EXERCISE DIRECTIONS –
The copy must match the data word for word and contain no pictures.
*** RECORDS FOR THE TASK Section Begins ***
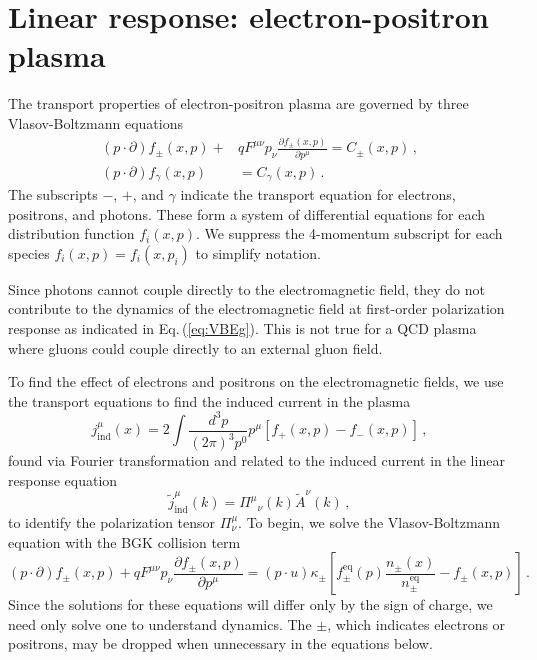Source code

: \section{Linear response: electron-positron plasma}
The transport properties of electron-positron plasma are governed by three Vlasov-Boltzmann equations \cite{Grayson:2023flr}
\begin{align}\label{eq:VBEf}
(p \cdot \partial) f_\pm(x,p) + &q F^{\mu\nu} p_\nu \frac{\partial f_\pm(x,p)}{\partial p^\mu} = C_\pm(x,p)\,,\\
\label{eq:VBEg}(p \cdot \partial) f_\gamma(x,p) &= C_\gamma(x,p)\,.
\end{align}
The subscripts $-$, $+$, and $\gamma$ indicate the transport equation for electrons, positrons, and photons. These form a system of differential equations for each distribution function $f_i(x,p)$. We suppress the 4-momentum subscript for each species $f_i(x,p) = f_i(x,p_i)$ to simplify notation. 

Since photons cannot couple directly to the electromagnetic field, they do not contribute to the dynamics of the electromagnetic field at first-order polarization response as indicated in Eq.\,(\ref{eq:VBEg}). This is not true for a QCD plasma where gluons could couple directly to an external gluon field.

To find the effect of electrons and positrons on the electromagnetic fields, we use the transport equations  to find the induced current in the plasma
\begin{equation}
j_{\mathrm{ind}}^\mu(x) = 2\int \frac{d^3 p}{(2 \pi)^3 p^0}p^\mu \left[f_+(x,p)-f_-(x,p)\right]\,,
\end{equation}
found via Fourier transformation and related to the induced current in the linear response equation
\begin{equation}
    \widetilde{j}_{\mathrm{ind}}^{\mu}(k) = {\Pi^{\mu}}_{\nu}(k) \widetilde{A}^{\nu}(k)\,,
\end{equation}
to identify the polarization tensor $\Pi^{\mu}_{\nu}$. To begin, we solve the Vlasov-Boltzmann equation with the BGK collision term
\begin{equation}\label{eq:boltzmanncov}
(p \cdot \partial) f_\pm(x,p) + q F^{\mu\nu} p_\nu \frac{\partial f_\pm(x,p)}{\partial p^\mu} = (p \cdot u)\kappa_\pm\left[f^\mathrm{eq}_\pm(p)\frac{n_\pm(x)}{n^\mathrm{eq}_\pm} - f_\pm(x,p)\right]\,.
\end{equation}
Since the solutions for these equations will differ only by the sign of charge, we need only solve one to understand dynamics. The $\pm$, which indicates electrons or positrons, may be dropped when unnecessary in the equations below.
*** RECORDS FOR THE TASK Section Ends ***
SOLUTION TO THIS EXERCISE –
Source code

: \section{Linear response: electron-positron plasma}
The transport properties of electron-positron plasma are governed by three Vlasov-Boltzmann equations \cite{Grayson:2023flr}
\begin{align}\label{eq:VBEf}
(p \cdot \partial) f_\pm(x,p) + &q F^{\mu\nu} p_\nu \frac{\partial f_\pm(x,p)}{\partial p^\mu} = C_\pm(x,p)\,,\\
\label{eq:VBEg}(p \cdot \partial) f_\gamma(x,p) &= C_\gamma(x,p)\,.
\end{align}
The subscripts $-$, $+$, and $\gamma$ indicate the transport equation for electrons, positrons, and photons. These form a system of differential equations for each distribution function $f_i(x,p)$. We suppress the 4-momentum subscript for each species $f_i(x,p) = f_i(x,p_i)$ to simplify notation. 

Since photons cannot couple directly to the electromagnetic field, they do not contribute to the dynamics of the electromagnetic field at first-order polarization response as indicated in Eq.\,(\ref{eq:VBEg}). This is not true for a QCD plasma where gluons could couple directly to an external gluon field.

To find the effect of electrons and positrons on the electromagnetic fields, we use the transport equations  to find the induced current in the plasma
\begin{equation}
j_{\mathrm{ind}}^\mu(x) = 2\int \frac{d^3 p}{(2 \pi)^3 p^0}p^\mu \left[f_+(x,p)-f_-(x,p)\right]\,,
\end{equation}
found via Fourier transformation and related to the induced current in the linear response equation
\begin{equation}
    \widetilde{j}_{\mathrm{ind}}^{\mu}(k) = {\Pi^{\mu}}_{\nu}(k) \widetilde{A}^{\nu}(k)\,,
\end{equation}
to identify the polarization tensor $\Pi^{\mu}_{\nu}$. To begin, we solve the Vlasov-Boltzmann equation with the BGK collision term
\begin{equation}\label{eq:boltzmanncov}
(p \cdot \partial) f_\pm(x,p) + q F^{\mu\nu} p_\nu \frac{\partial f_\pm(x,p)}{\partial p^\mu} = (p \cdot u)\kappa_\pm\left[f^\mathrm{eq}_\pm(p)\frac{n_\pm(x)}{n^\mathrm{eq}_\pm} - f_\pm(x,p)\right]\,.
\end{equation}
Since the solutions for these equations will differ only by the sign of charge, we need only solve one to understand dynamics. The $\pm$, which indicates electrons or positrons, may be dropped when unnecessary in the equations below.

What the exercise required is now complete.